Noch gestern betete ich Berge an.
Ich kaufte Ansichtskarten, schickte sie
an mich, nach Hause, zur Erinnerung
an das Zerstörungswerk, das ich hier tat,
ich taute Grönland auf mit meinem Blick,
ich schmolz die Gletscher, während ich sie voll
der Andacht überflog. Dem Wunsch ist nichts
unmöglich, heißt es doch, und wo ein Wille
ist, da ist ein Weg, die dünne Luft noch
dienstbar sich zu machen, das Ungeheure,
Ungeheuerlichste zu bezwingen,
ganz leicht, als schliefe man in seinem Sessel
und träumte nur von einem langen Flug.
Commento
di Paola del Zoppo
Nel percorso lirico e narrativo di Marion Poschmann il mito classico e la sua influenza nella costruzione dell’immaginario filosofico e della memoria culturale è presente fin dal principio, tanto che in una lectio magistralis da poco composta, Animale araldico: Medusa, la poetessa compie un lucido, rigoroso e insieme appassionato percorso illustrando perché si può affermare che l’animale simbolo della sua scrittura sia la Medusa e che connessione c’è tra la Gorgone, le forme naturali e le forme artificiali e artistiche che riproducono la struttura tentacolare (il saggio è stato composto per il conferimento del premio internazionale IL CEPPO Pistoia, ed è accessibile qui).
La compatta e profondissima poetologia di Poschmann si compone di numerose, ma ben riconoscibili isotopie, di cui certamente una linea portante è il rapporto tra l’uomo e la “natura”: la relazione tra ciò che è considerato “naturale” e ciò che invece è considerato, per riflessione o convenzione, “manipolato dall’uomo”. È evidente che la distinzione è legata alla percezione della realtà in un patto sociale, e che il livello del giudizio sulla modificazione della natura e sulla possibilità di azione della specie umana su ciò che non è considerato umano variano anche in base alla formazione dell’immaginario, che agisce sulla Einbildungskraft collettiva.
Immaginare scenari è tra l’altro una delle missioni che si è data la “poetica dell’antropocene”, nel tentativo di comunicare letterariamente la necessità di prendere posizione rispetto alla presenza dell’uomo nel sistema ed è il focus su cui la letteratura, in questo tempo buio, si sta concentrando rivendicando un ruolo nello sviluppo delle filosofie politiche.
Ecco allora che la citazione di Antigone in apertura dell’ultima raccolta di Marion Poschmann, Nimbus (Suhrkamp, 2020) ci appare illuminante.
Poschmann qui ricorre alla classicità assegnando alla tragedia sofoclea lo spazio dell’esergo della prima poesia della raccolta, un minuscolo spazio paratestuale di enorme peso, perché in un gioco di sotto-titolazione della sezione, offre una chiave di lettura, per la prima poesia, per la sezione intera e, per trasposizione, nella circolarità della struttura compositiva del volume, della raccolta intera.
Si tratta, come sempre in Poschmann, di movimenti compositivi molto elaborati, riverbero di richiami intertestuali ricchissimi, di cui Poschmann sceglie ogni volta cosa comunicare in superficie e cosa solo in profondità.
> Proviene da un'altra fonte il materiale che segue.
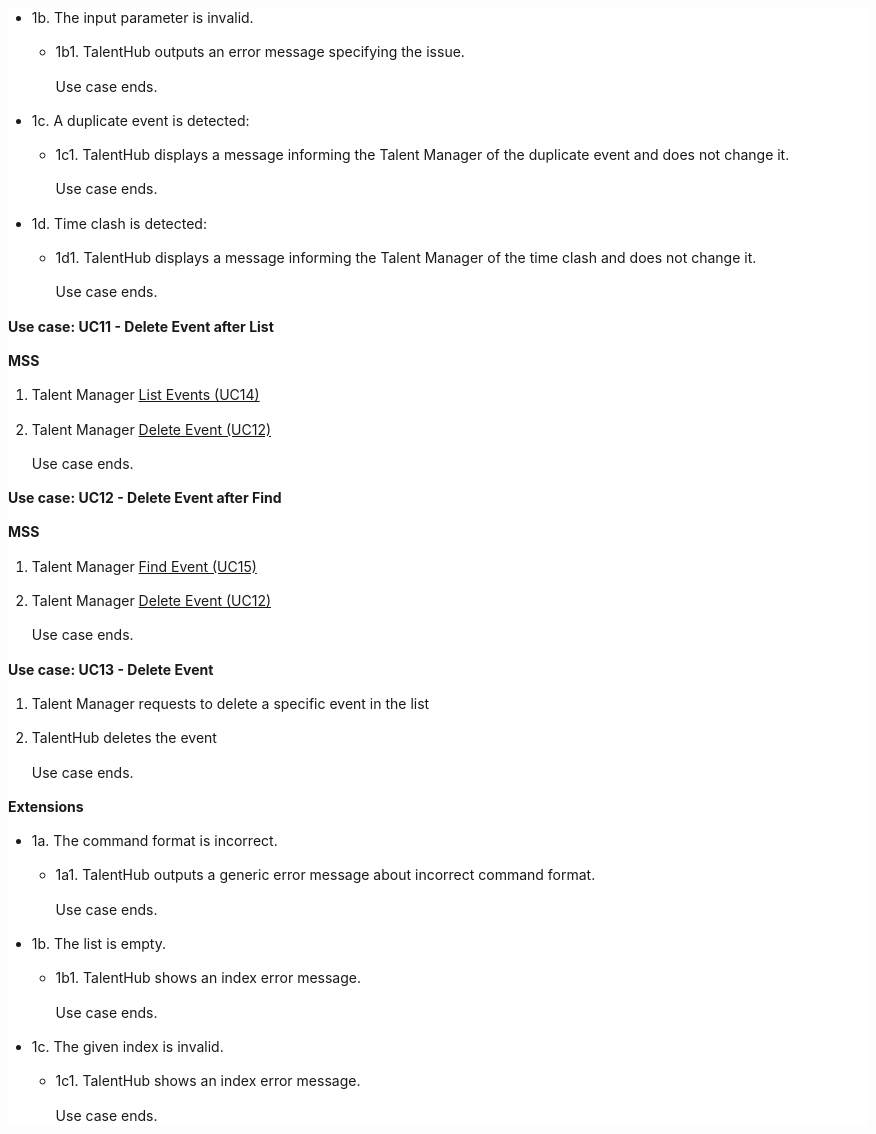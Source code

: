 * 1b. The input parameter is invalid.

    * 1b1. TalentHub outputs an error message specifying the issue.

      Use case ends.

* 1c. A duplicate event is detected:

    * 1c1. TalentHub displays a message informing the Talent Manager of the duplicate event and does not change it.

      Use case ends.

* 1d. Time clash is detected:

    * 1d1. TalentHub displays a message informing the Talent Manager of the time clash and does not change it.

      Use case ends.

**Use case: UC11 - Delete Event after List**

**MSS**

1. Talent Manager <a style="text-decoration:underline;">List Events (UC14)</a>
2. Talent Manager <a style="text-decoration:underline;">Delete Event (UC12)</a>

   Use case ends.

**Use case: UC12 - Delete Event after Find**

**MSS**

1. Talent Manager <a style="text-decoration:underline;">Find Event (UC15)</a>
2. Talent Manager <a style="text-decoration:underline;">Delete Event (UC12)</a>

   Use case ends.

**Use case: UC13 - Delete Event**

1. Talent Manager requests to delete a specific event in the list
2. TalentHub deletes the event

   Use case ends.

**Extensions**

* 1a. The command format is incorrect.

    * 1a1. TalentHub outputs a generic error message about incorrect command format.

      Use case ends.

* 1b. The list is empty.

    * 1b1. TalentHub shows an index error message.

      Use case ends.

* 1c. The given index is invalid.

    * 1c1. TalentHub shows an index error message.

      Use case ends.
La circolarità e il risuonare di Antigone e della tragedia dell’inconciliabilità dei diritti, in questa sezione, è per esempio fortemente richiamata nell’uso ridondante della figura della tigre, che, nella connessione con la tematica della memoria riporta immediatamente alla mente Walter Benjamin, che nella sua tesi XIV diceva: “La moda ha il senso dell’attuale, dovunque esso viva nella selva del passato. Essa è un balzo di tigre nel passato. Ma questo balzo ha luogo in un’arena dove comanda la classe dominante” (una tesi peraltro riecheggiata anche nell’Antigone brechtiana). E l’immagine della tigre chiude la sezione aperta dai versi sofoclei, rivelando una personificazione dell’indefinibile, che si identifica con una voce femminile: “Cavalcare la tigre. Le sue strisce mi scivolano sulla gamba come sangue mestruale. Il mio talento era l’ingegno, era il furore.” (Den Tiger reiten. Seine Streifen gleiten an meinem Bein hinab wie Monatsblut. Und ich war mit Brillanz begabt, mit Wut.)
La poesia Und hegte Schnee in meinen warmen Händen, a cui è preposto il richiamo sofocleo, si legge quindi come ciò che un personaggio declama dopo il coro. Nello spazio di un solo componimento, in cui l’io lirico è soggetto e oggetto della scrittura – e in cui troviamo anche un “atto di scrittura della memoria” nelle cartoline che la voce spedisce a se stessa, Poschmann inquadra la complessità del rapporto tra uomo e natura in una serie di movimenti poetici, che formano binomi come “distruzione e storia personale”, “distruzione e amore”, “distruzione e spiritualità”, “distruzione e tensione del desiderio”, per poi procedere per paradosso alla descrizione della vittoria del pensiero annichilente su quello creativo.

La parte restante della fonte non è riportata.